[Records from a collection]
..........

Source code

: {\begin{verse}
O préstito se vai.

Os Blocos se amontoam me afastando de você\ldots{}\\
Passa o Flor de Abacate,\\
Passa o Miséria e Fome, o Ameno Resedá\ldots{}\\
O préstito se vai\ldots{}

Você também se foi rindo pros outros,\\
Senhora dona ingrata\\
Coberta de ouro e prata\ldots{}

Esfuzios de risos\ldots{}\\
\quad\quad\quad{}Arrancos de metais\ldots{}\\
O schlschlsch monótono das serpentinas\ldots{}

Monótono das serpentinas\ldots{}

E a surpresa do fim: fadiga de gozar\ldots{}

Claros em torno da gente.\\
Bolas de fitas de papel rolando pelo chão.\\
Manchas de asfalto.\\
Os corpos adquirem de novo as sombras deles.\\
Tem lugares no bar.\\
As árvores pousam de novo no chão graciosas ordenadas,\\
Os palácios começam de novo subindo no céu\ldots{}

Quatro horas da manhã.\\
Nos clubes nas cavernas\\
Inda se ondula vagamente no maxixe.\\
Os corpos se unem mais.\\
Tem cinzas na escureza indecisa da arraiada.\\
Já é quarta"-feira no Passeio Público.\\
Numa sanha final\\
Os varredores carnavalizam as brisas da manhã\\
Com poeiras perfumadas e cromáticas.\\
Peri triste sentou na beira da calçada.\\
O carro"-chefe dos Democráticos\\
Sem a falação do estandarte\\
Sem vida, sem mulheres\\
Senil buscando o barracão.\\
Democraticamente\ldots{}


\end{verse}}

..........

Work task: Copy every record above verbatim and in full.

Exercise output:
Source code

: {\begin{verse}
O préstito se vai.

Os Blocos se amontoam me afastando de você\ldots{}\\
Passa o Flor de Abacate,\\
Passa o Miséria e Fome, o Ameno Resedá\ldots{}\\
O préstito se vai\ldots{}

Você também se foi rindo pros outros,\\
Senhora dona ingrata\\
Coberta de ouro e prata\ldots{}

Esfuzios de risos\ldots{}\\
\quad\quad\quad{}Arrancos de metais\ldots{}\\
O schlschlsch monótono das serpentinas\ldots{}

Monótono das serpentinas\ldots{}

E a surpresa do fim: fadiga de gozar\ldots{}

Claros em torno da gente.\\
Bolas de fitas de papel rolando pelo chão.\\
Manchas de asfalto.\\
Os corpos adquirem de novo as sombras deles.\\
Tem lugares no bar.\\
As árvores pousam de novo no chão graciosas ordenadas,\\
Os palácios começam de novo subindo no céu\ldots{}

Quatro horas da manhã.\\
Nos clubes nas cavernas\\
Inda se ondula vagamente no maxixe.\\
Os corpos se unem mais.\\
Tem cinzas na escureza indecisa da arraiada.\\
Já é quarta"-feira no Passeio Público.\\
Numa sanha final\\
Os varredores carnavalizam as brisas da manhã\\
Com poeiras perfumadas e cromáticas.\\
Peri triste sentou na beira da calçada.\\
O carro"-chefe dos Democráticos\\
Sem a falação do estandarte\\
Sem vida, sem mulheres\\
Senil buscando o barracão.\\
Democraticamente\ldots{}


\end{verse}}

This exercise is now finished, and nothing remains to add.